WHO logs 906 suspected Ebola cases in DRC, Zambia border
The Bundibugyo outbreak across the border has now killed hundreds of suspected cases, sharpening the stakes for Zambia's northern frontier and Copperbelt trade.
Photo: Yann ForgetwikidataCC BY-SA 3.0
LUSAKA, 30 MAY 2026—Updated 11h ago
GENEVA — The World Health Organization said the Bundibugyo Ebola outbreak in the Democratic Republic of the Congo now represents 906 suspected cases and 223 suspected deaths.
The figures, published on Friday, mark a sharp escalation of an outbreak that began with eight confirmed cases in mid-May. As the suspected toll rises, the pressure on Zambia, which shares a roughly 2,000km border with the DRC and runs much of its copper trade across it, moves a regional health alert closer to a domestic one.

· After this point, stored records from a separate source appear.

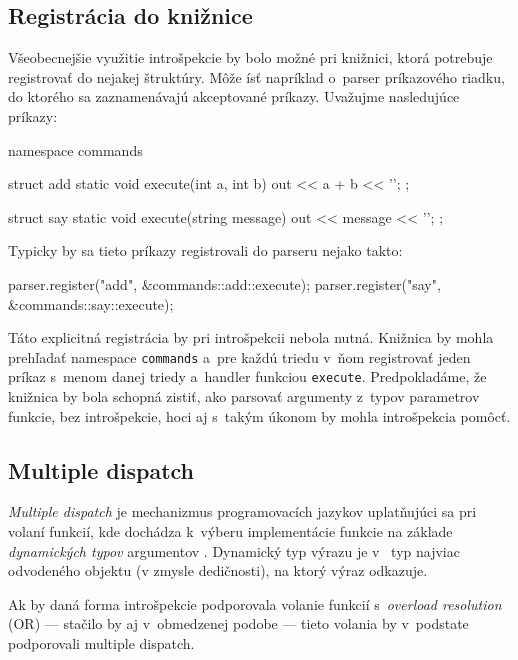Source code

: \subsection{Registrácia do knižnice}

Všeobecnejšie využitie introšpekcie by bolo možné pri knižnici, ktorá potrebuje registrovať do nejakej štruktúry. Môže ísť napríklad o~parser príkazového riadku, do ktorého sa zaznamenávajú akceptované príkazy. Uvažujme nasledujúce príkazy:

\newpage

\begin{code}
namespace commands
{   struct add
    {   static void execute(int a, int b)
        { out << a + b << '\n'; }
    };
    
    struct say
    {   static void execute(string message)
        { out << message << '\n'; }
    };
}
\end{code}
Typicky by sa tieto príkazy registrovali do parseru nejako takto:
\begin{code}
parser.register("add", &commands::add::execute);
parser.register("say", &commands::say::execute);
\end{code}

Táto explicitná registrácia by pri introšpekcii nebola nutná. Knižnica by mohla prehľadať namespace \texttt{commands} a~pre každú triedu v~ňom registrovať jeden príkaz s~menom danej triedy a~handler funkciou \texttt{execute}. Predpokladáme, že knižnica by bola schopná zistiť, ako parsovať argumenty z~typov parametrov funkcie, bez introšpekcie, hoci aj s~takým úkonom by mohla introšpekcia pomôcť.

\subsection{Multiple dispatch}

\emph{Multiple dispatch} je mechanizmus programovacích jazykov uplatňujúci sa pri volaní funkcií, kde dochádza k~výberu implementácie funkcie na základe \emph{dynamických typov} argumentov \citep*{muschevici2008multiple}. Dynamický typ výrazu je v~\Cpp{} typ najviac odvodeného objektu (v zmysle dedičnosti), na ktorý výraz odkazuje.

Ak by daná forma introšpekcie podporovala volanie funkcií s~\emph{overload resolution} (OR) --- stačilo by aj v~obmedzenej podobe --- tieto volania by v~podstate podporovali multiple dispatch.

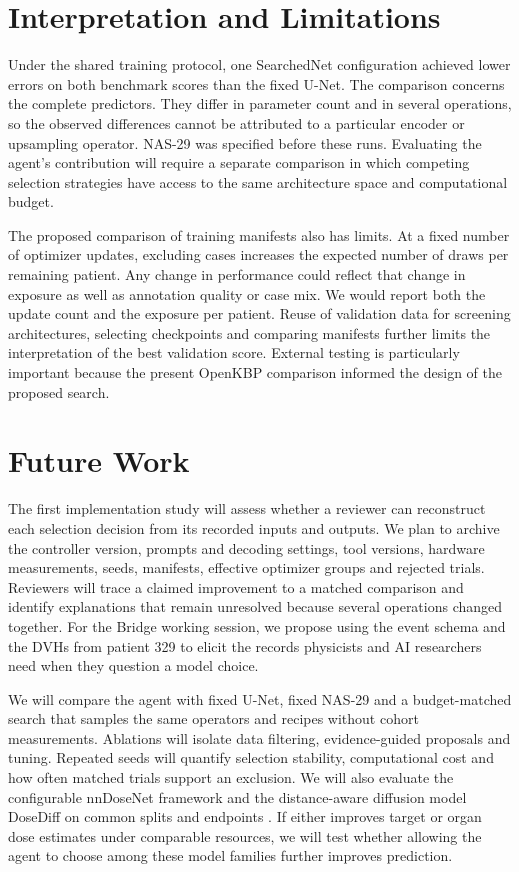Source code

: \documentclass[letterpaper]{article}
\begin{document}
\section{Interpretation and Limitations}
Under the shared training protocol, one SearchedNet configuration achieved lower errors on both benchmark scores than the fixed U-Net. The comparison concerns the complete predictors. They differ in parameter count and in several operations, so the observed differences cannot be attributed to a particular encoder or upsampling operator. NAS-29 was specified before these runs. Evaluating the agent's contribution will require a separate comparison in which competing selection strategies have access to the same architecture space and computational budget.

The proposed comparison of training manifests also has limits. At a fixed number of optimizer updates, excluding cases increases the expected number of draws per remaining patient. Any change in performance could reflect that change in exposure as well as annotation quality or case mix. We would report both the update count and the exposure per patient. Reuse of validation data for screening architectures, selecting checkpoints and comparing manifests further limits the interpretation of the best validation score. External testing is particularly important because the present OpenKBP comparison informed the design of the proposed search.

\section{Future Work}
The first implementation study will assess whether a reviewer can reconstruct each selection decision from its recorded inputs and outputs. We plan to archive the controller version, prompts and decoding settings, tool versions, hardware measurements, seeds, manifests, effective optimizer groups and rejected trials. Reviewers will trace a claimed improvement to a matched comparison and identify explanations that remain unresolved because several operations changed together. For the Bridge working session, we propose using the event schema and the DVHs from patient 329 to elicit the records physicists and AI researchers need when they question a model choice.

We will compare the agent with fixed U-Net, fixed NAS-29 and a budget-matched search that samples the same operators and recipes without cohort measurements. Ablations will isolate data filtering, evidence-guided proposals and tuning. Repeated seeds will quantify selection stability, computational cost and how often matched trials support an exclusion. We will also evaluate the configurable nnDoseNet framework and the distance-aware diffusion model DoseDiff on common splits and endpoints \citep{nndose,dosediff}. If either improves target or organ dose estimates under comparable resources, we will test whether allowing the agent to choose among these model families further improves prediction.
\end{document}
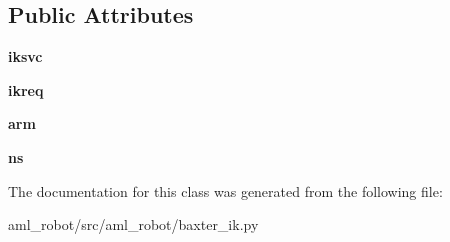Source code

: \subsection*{Public Attributes}
\begin{DoxyCompactItemize}
\item 
\hypertarget{classaml__robot_1_1baxter__ik_1_1_i_k_baxter_a8febd21258f15a3721ecdddd275c9bef}{}\label{classaml__robot_1_1baxter__ik_1_1_i_k_baxter_a8febd21258f15a3721ecdddd275c9bef} 
{\bfseries iksvc}
\item 
\hypertarget{classaml__robot_1_1baxter__ik_1_1_i_k_baxter_ac3a37bd5bdcafced7d11cff004d5a5da}{}\label{classaml__robot_1_1baxter__ik_1_1_i_k_baxter_ac3a37bd5bdcafced7d11cff004d5a5da} 
{\bfseries ikreq}
\item 
\hypertarget{classaml__robot_1_1baxter__ik_1_1_i_k_baxter_a31eb6a0623788ecb628c413f6c1cf85a}{}\label{classaml__robot_1_1baxter__ik_1_1_i_k_baxter_a31eb6a0623788ecb628c413f6c1cf85a} 
{\bfseries arm}
\item 
\hypertarget{classaml__robot_1_1baxter__ik_1_1_i_k_baxter_a006f01e493d58ff9db613d66baa07a63}{}\label{classaml__robot_1_1baxter__ik_1_1_i_k_baxter_a006f01e493d58ff9db613d66baa07a63} 
{\bfseries ns}
\end{DoxyCompactItemize}


The documentation for this class was generated from the following file\+:\begin{DoxyCompactItemize}
\item 
aml\+\_\+robot/src/aml\+\_\+robot/baxter\+\_\+ik.\+py\end{DoxyCompactItemize}
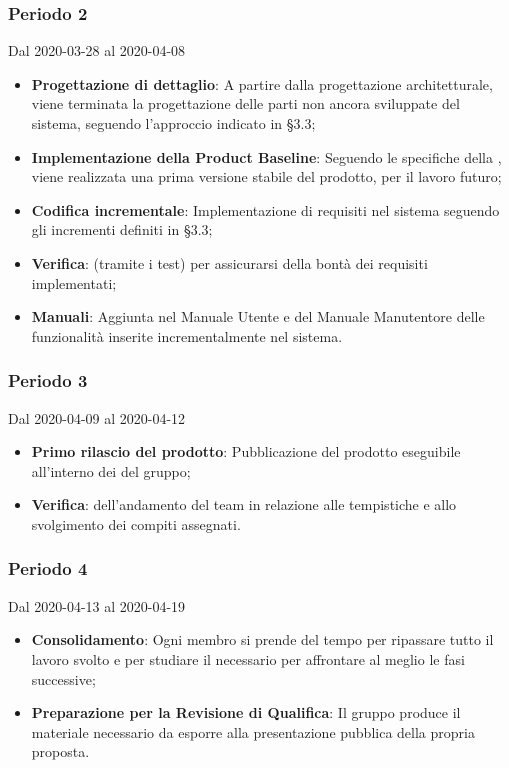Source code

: \subsubsection{Periodo 2} 
Dal 2020-03-28 al 2020-04-08\\
\begin{itemize}
	\item \textbf{Progettazione di dettaglio}: A partire dalla progettazione architetturale, viene terminata la progettazione delle parti non ancora sviluppate del sistema, seguendo l'approccio indicato in §3.3;
	\item \textbf{Implementazione della Product Baseline}: Seguendo le specifiche della , viene realizzata una prima versione stabile del prodotto,  per il lavoro futuro;
	\item \textbf{Codifica incrementale}: Implementazione di requisiti nel sistema seguendo gli incrementi definiti in §3.3;
	\item \textbf{Verifica}:  (tramite i test) per assicurarsi della bontà dei requisiti implementati;
	\item \textbf{Manuali}: Aggiunta nel Manuale Utente e del Manuale Manutentore delle funzionalità inserite incrementalmente nel sistema.
\end{itemize}
\subsubsection{Periodo 3}
Dal 2020-04-09 al 2020-04-12\\
\begin{itemize}
	\item \textbf{Primo rilascio del prodotto}: Pubblicazione del prodotto eseguibile all'interno dei  del gruppo;
	\item \textbf{Verifica}:  dell'andamento del team in relazione alle tempistiche e allo svolgimento dei compiti assegnati.
\end{itemize}
\subsubsection{Periodo 4} 
Dal 2020-04-13 al 2020-04-19\\
\begin{itemize}
	\item \textbf{Consolidamento}: Ogni membro si prende del tempo per ripassare tutto il lavoro svolto e per studiare il necessario per affrontare al meglio le fasi successive;
	\item \textbf{Preparazione per la Revisione di Qualifica}: Il gruppo produce il materiale necessario da esporre alla presentazione pubblica della propria proposta.
\end{itemize}

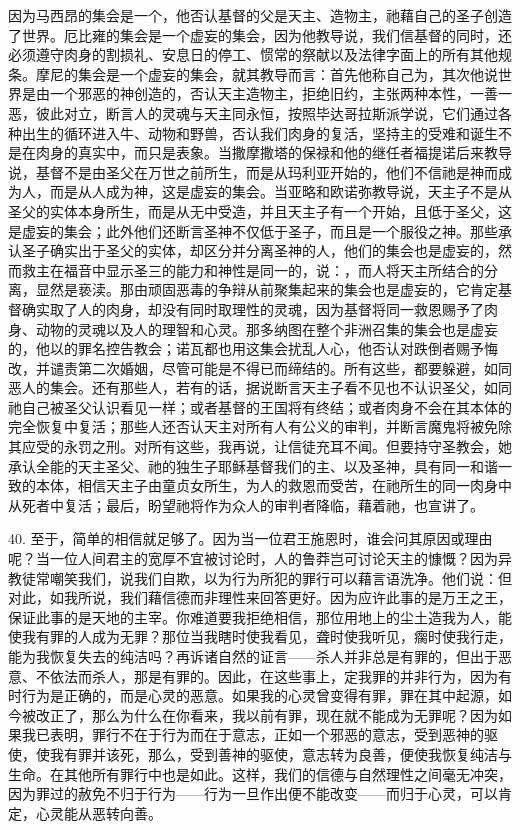 因为马西昂的集会是一个，他否认基督的父是天主、造物主，祂藉自己的圣子创造了世界。厄比雍的集会是一个虚妄的集会，因为他教导说，我们信基督的同时，还必须遵守肉身的割损礼、安息日的停工、惯常的祭献以及法律字面上的所有其他规条。摩尼的集会是一个虚妄的集会，就其教导而言：首先他称自己为，其次他说世界是由一个邪恶的神创造的，否认天主造物主，拒绝旧约，主张两种本性，一善一恶，彼此对立，断言人的灵魂与天主同永恒，按照毕达哥拉斯派学说，它们通过各种出生的循环进入牛、动物和野兽，否认我们肉身的复活，坚持主的受难和诞生不是在肉身的真实中，而只是表象。当撒摩撒塔的保禄和他的继任者福提诺后来教导说，基督不是由圣父在万世之前所生，而是从玛利亚开始的，他们不信祂是神而成为人，而是从人成为神，这是虚妄的集会。当亚略和欧诺弥教导说，天主子不是从圣父的实体本身所生，而是从无中受造，并且天主子有一个开始，且低于圣父，这是虚妄的集会；此外他们还断言圣神不仅低于圣子，而且是一个服役之神。那些承认圣子确实出于圣父的实体，却区分并分离圣神的人，他们的集会也是虚妄的，然而救主在福音中显示圣三的能力和神性是同一的，说：，而人将天主所结合的分离，显然是亵渎。那由顽固恶毒的争辩从前聚集起来的集会也是虚妄的，它肯定基督确实取了人的肉身，却没有同时取理性的灵魂，因为基督将同一救恩赐予了肉身、动物的灵魂以及人的理智和心灵。那多纳图在整个非洲召集的集会也是虚妄的，他以的罪名控告教会；诺瓦都也用这集会扰乱人心，他否认对跌倒者赐予悔改，并谴责第二次婚姻，尽管可能是不得已而缔结的。所有这些，都要躲避，如同恶人的集会。还有那些人，若有的话，据说断言天主子看不见也不认识圣父，如同祂自己被圣父认识看见一样；或者基督的王国将有终结；或者肉身不会在其本体的完全恢复中复活；那些人还否认天主对所有人有公义的审判，并断言魔鬼将被免除其应受的永罚之刑。对所有这些，我再说，让信徒充耳不闻。但要持守圣教会，她承认全能的天主圣父、祂的独生子耶稣基督我们的主、以及圣神，具有同一和谐一致的本体，相信天主子由童贞女所生，为人的救恩而受苦，在祂所生的同一肉身中从死者中复活；最后，盼望祂将作为众人的审判者降临，藉着祂，也宣讲了。\par

40. 至于，简单的相信就足够了。因为当一位君王施恩时，谁会问其原因或理由呢？当一位人间君主的宽厚不宜被讨论时，人的鲁莽岂可讨论天主的慷慨？因为异教徒常嘲笑我们，说我们自欺，以为行为所犯的罪行可以藉言语洗净。他们说：但对此，如我所说，我们藉信德而非理性来回答更好。因为应许此事的是万王之王，保证此事的是天地的主宰。你难道要我拒绝相信，那位用地上的尘土造我为人，能使我有罪的人成为无罪？那位当我瞎时使我看见，聋时使我听见，瘸时使我行走，能为我恢复失去的纯洁吗？再诉诸自然的证言——杀人并非总是有罪的，但出于恶意、不依法而杀人，那是有罪的。因此，在这些事上，定我罪的并非行为，因为有时行为是正确的，而是心灵的恶意。如果我的心灵曾变得有罪，罪在其中起源，如今被改正了，那么为什么在你看来，我以前有罪，现在就不能成为无罪呢？因为如果我已表明，罪行不在于行为而在于意志，正如一个邪恶的意志，受到恶神的驱使，使我有罪并该死，那么，受到善神的驱使，意志转为良善，便使我恢复纯洁与生命。在其他所有罪行中也是如此。这样，我们的信德与自然理性之间毫无冲突，因为罪过的赦免不归于行为——行为一旦作出便不能改变——而归于心灵，可以肯定，心灵能从恶转向善。\par


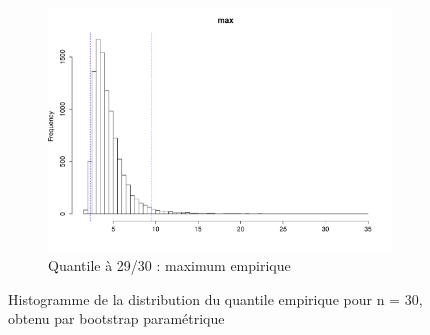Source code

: \documentclass{article}
\renewcommand*{\(}{ \left( }
\renewcommand*{\)}{ \right) }
\begin{document}
\begin{figure}[H]
\begin{subfigure}[t]{0.3\textwidth}
        \includegraphics[width = \linewidth]{img/BootstrapParamEMV-Max-30.pdf}
        \caption{Quantile à 29/30 : maximum empirique}
        \label{fig:BPEMVMax}
    \end{subfigure}%
    \caption{Histogramme de la distribution du quantile empirique pour n = 30, obtenu par bootstrap paramétrique}
    \label{fig:BPEMV}
\end{figure}
\end{document}
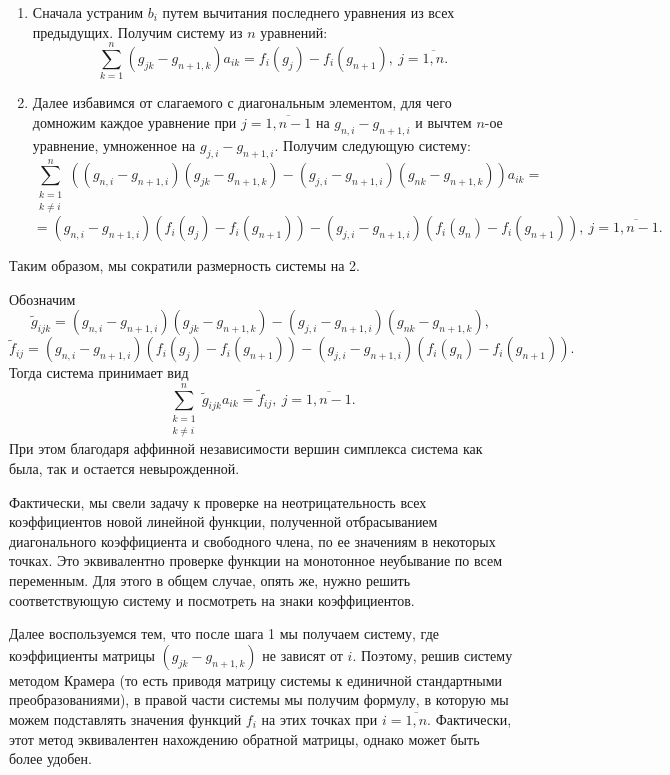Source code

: \documentclass{article}
\theoremstyle{definition}
\begin{document}
\begin{enumerate}
	
\item Сначала устраним \(b_i\) путем вычитания последнего уравнения из всех предыдущих. Получим систему из \(n\) уравнений:
\[
	\sum_{k = 1}^{n}(g_{jk} - g_{n+1,k})a_{ik} = f_i(g_j) - f_i(g_{n+1}),\ j = \overline{1, n}.
\]
\item Далее избавимся от слагаемого с диагональным элементом, для чего домножим каждое уравнение при \(j = \overline{1, n-1}\) на \(g_{n,i} - g_{n+1,i}\) и вычтем \(n\)-ое уравнение, умноженное на \(g_{j, i} - g_{n+1,i}\). Получим следующую систему:
\[
	\sum_{\substack{k = 1 \\ k \neq i}}^{n}\left((g_{n,i} - g_{n+1,i})(g_{jk} - g_{n+1,k}) - (g_{j, i} - g_{n+1,i})(g_{nk} - g_{n+1,k})\right)a_{ik} = 
\]
\[
	= (g_{n,i} - g_{n+1,i})(f_i(g_j) - f_i(g_{n+1})) - (g_{j, i} - g_{n+1,i})(f_i(g_n) - f_i(g_{n+1})),\ j = \overline{1, n-1}.
\]
\end{enumerate}
Таким образом, мы сократили размерность системы на 2. 

Обозначим 
\[\tilde g_{ijk} = (g_{n,i} - g_{n+1,i})(g_{jk} - g_{n+1,k}) - (g_{j, i} - g_{n+1,i})(g_{nk} - g_{n+1,k}),\]
\[\tilde f_{ij} = (g_{n,i} - g_{n+1,i})(f_i(g_j) - f_i(g_{n+1})) - (g_{j, i} - g_{n+1,i})(f_i(g_n) - f_i(g_{n+1})).\]
Тогда система принимает вид
\[
	\sum_{\substack{k = 1 \\ k \neq i}}^{n}\tilde g_{ijk}a_{ik} = \tilde f_{ij},\ j = \overline{1, n-1}.
\]
При этом благодаря аффинной независимости вершин симплекса система как была, так и остается невырожденной.

Фактически, мы свели задачу к проверке на неотрицательность всех коэффициентов новой линейной функции, полученной отбрасыванием диагонального коэффициента и свободного члена, по ее значениям в некоторых точках. Это эквивалентно проверке функции на монотонное неубывание по всем переменным. Для этого в общем случае, опять же, нужно решить соответствующую систему и посмотреть на знаки коэффициентов. 

Далее воспользуемся тем, что после шага 1 мы получаем систему, где коэффициенты матрицы \((g_{jk} - g_{n+1,k})\) не зависят от \(i\). Поэтому, решив систему методом Крамера (то есть приводя матрицу системы к единичной стандартными преобразованиями), в правой части системы мы получим формулу, в которую мы можем подставлять значения функций \(f_i\) на этих точках при \(i = \overline{1, n}\). Фактически, этот метод эквивалентен нахождению обратной матрицы, однако может быть более удобен.
\end{document}
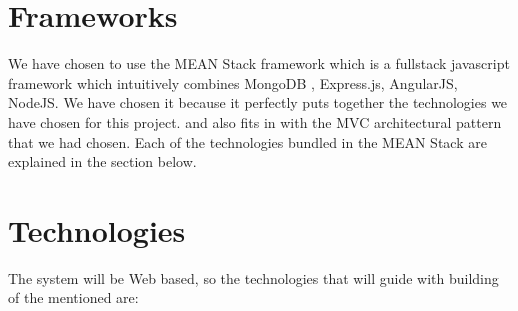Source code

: \documentclass{article}
\begin{document}
	\section{Frameworks}
	We have chosen to use the MEAN Stack framework which is a fullstack javascript framework which intuitively combines MongoDB , Express.js, AngularJS, NodeJS. We have chosen it because it perfectly puts together the technologies we have chosen for this project. and also fits in with the MVC architectural pattern that we had chosen. Each of the technologies bundled in the MEAN Stack are explained in the section below.
	
	
	\section{Technologies}%
	
	 
	 The system will be Web based, so the technologies that will guide with building of the mentioned are:
	 
\end{document}

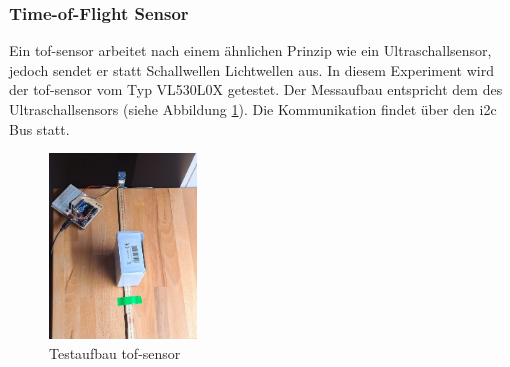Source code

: \documentclass[../main.tex]{subfiles}
\begin{document}
\newpage
\subsubsection{Time-of-Flight Sensor}
Ein \acrfull{tof-sensor} arbeitet nach einem ähnlichen Prinzip wie ein Ultraschallsensor, jedoch sendet er statt Schallwellen Lichtwellen aus. In diesem Experiment wird der \acrshort{tof-sensor} vom Typ VL530L0X getestet. Der Messaufbau entspricht dem des Ultraschallsensors (siehe Abbildung \ref{fig:TOF1}). Die Kommunikation findet über den \gls{i2c} Bus statt.

\begin{figure}[h!] %
    \centering
    \includegraphics[width=0.35\textwidth]{img/sensortest/MA_TOF.jpg} %
    \caption{Testaufbau \acrshort{tof-sensor}}
    \label{fig:TOF1} %
\end{figure}
\end{document}
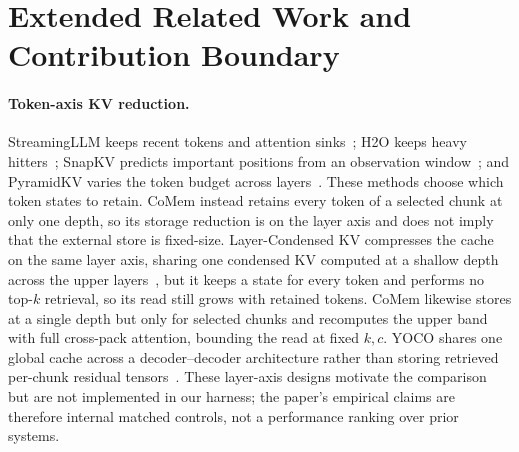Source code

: 
\section{Extended Related Work and Contribution Boundary}
\label{app:related}

\paragraph{Token-axis KV reduction.}
StreamingLLM keeps recent tokens and attention sinks~\citep{streamingllm}; H2O
keeps heavy hitters~\citep{h2o}; SnapKV predicts important positions from an
observation window~\citep{snapkv}; and PyramidKV varies the token budget across
layers~\citep{pyramidkv}.  These methods choose which token states to retain.
CoMem instead retains every token of a selected chunk at only one depth, so its
storage reduction is on the layer axis and does not imply that the external
store is fixed-size.  Layer-Condensed KV compresses the cache on the same layer
axis, sharing one condensed KV computed at a shallow depth across the upper
layers~\citep{lckv}, but it keeps a state for every token and performs no
top-$k$ retrieval, so its read still grows with retained tokens.  CoMem likewise
stores at a single depth but only for selected chunks and recomputes the upper
band with full cross-pack attention, bounding the read at fixed $k,c$.
YOCO shares one global cache across a decoder--decoder architecture rather than
storing retrieved per-chunk residual tensors~\citep{yoco}.  These layer-axis
designs motivate the comparison but are not implemented in our harness; the
paper's empirical claims are therefore internal matched controls, not a
performance ranking over prior systems.

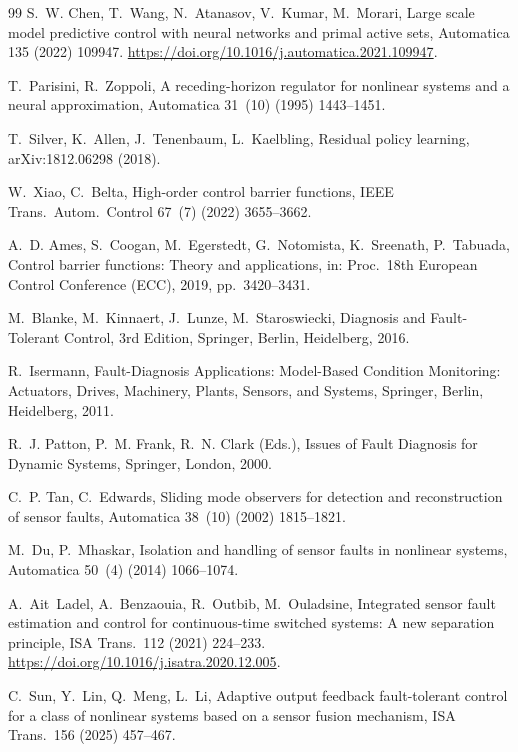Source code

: \documentclass[preprint,12pt,authoryear=false]{elsarticle}
\theoremstyle{remark}\newtheorem{remark}{Remark}
\theoremstyle{plain}\newtheorem{proposition}{Proposition}\newtheorem{lemma}{Lemma}
\theoremstyle{definition}\newtheorem{assumption}{Assumption}
\begin{document}
\begin{thebibliography}{99}
S.~W. Chen, T.~Wang, N.~Atanasov, V.~Kumar, M.~Morari,
Large scale model predictive control with neural networks and primal active sets,
Automatica 135 (2022) 109947.
\url{https://doi.org/10.1016/j.automatica.2021.109947}.

T.~Parisini, R.~Zoppoli,
A receding-horizon regulator for nonlinear systems and a neural approximation,
Automatica 31~(10) (1995) 1443--1451.

T.~Silver, K.~Allen, J.~Tenenbaum, L.~Kaelbling,
Residual policy learning,
arXiv:1812.06298 (2018).

W.~Xiao, C.~Belta,
High-order control barrier functions,
IEEE Trans.\ Autom.\ Control 67~(7) (2022) 3655--3662.

A.~D. Ames, S.~Coogan, M.~Egerstedt, G.~Notomista, K.~Sreenath, P.~Tabuada,
Control barrier functions: Theory and applications,
in: Proc.\ 18th European Control Conference (ECC), 2019, pp.~3420--3431.

M.~Blanke, M.~Kinnaert, J.~Lunze, M.~Staroswiecki,
Diagnosis and Fault-Tolerant Control,
3rd Edition, Springer, Berlin, Heidelberg, 2016.

R.~Isermann,
Fault-Diagnosis Applications: Model-Based Condition Monitoring: Actuators, Drives, Machinery, Plants, Sensors, and Systems,
Springer, Berlin, Heidelberg, 2011.

R.~J. Patton, P.~M. Frank, R.~N. Clark (Eds.),
Issues of Fault Diagnosis for Dynamic Systems,
Springer, London, 2000.

C.~P. Tan, C.~Edwards,
Sliding mode observers for detection and reconstruction of sensor faults,
Automatica 38~(10) (2002) 1815--1821.

M.~Du, P.~Mhaskar,
Isolation and handling of sensor faults in nonlinear systems,
Automatica 50~(4) (2014) 1066--1074.

A.~Ait~Ladel, A.~Benzaouia, R.~Outbib, M.~Ouladsine,
Integrated sensor fault estimation and control for continuous-time switched systems: A new separation principle,
ISA Trans.\ 112 (2021) 224--233.
\url{https://doi.org/10.1016/j.isatra.2020.12.005}.

C.~Sun, Y.~Lin, Q.~Meng, L.~Li,
Adaptive output feedback fault-tolerant control for a class of nonlinear systems based on a sensor fusion mechanism,
ISA Trans.\ 156 (2025) 457--467.


\end{thebibliography}
\end{document}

At a glance: As of 27 May 2026, the World Health Organisation reported 906 suspected Ebola cases and 223 suspected deaths in the Democratic Republic of the Congo, with 125 confirmed cases across Ituri, North Kivu and South Kivu. The Bundibugyo strain has no approved vaccine. A Public Health Emergency of International Concern was declared on 17 May 2026. DR Congo borders Zambia to the north.
What the WHO reported
The WHO logs the running totals in its outbreak bulletins. As of 27 May, the DRC had recorded 906 suspected cases and 223 suspected deaths, alongside 125 laboratory-confirmed cases and 17 confirmed deaths, according to the WHO's Disease Outbreak News of 29 May. Counting Uganda, where nine cases and one death have been confirmed, the two countries together held 134 confirmed cases and 18 confirmed deaths by 29 May — a case fatality rate of 14% among confirmed infections.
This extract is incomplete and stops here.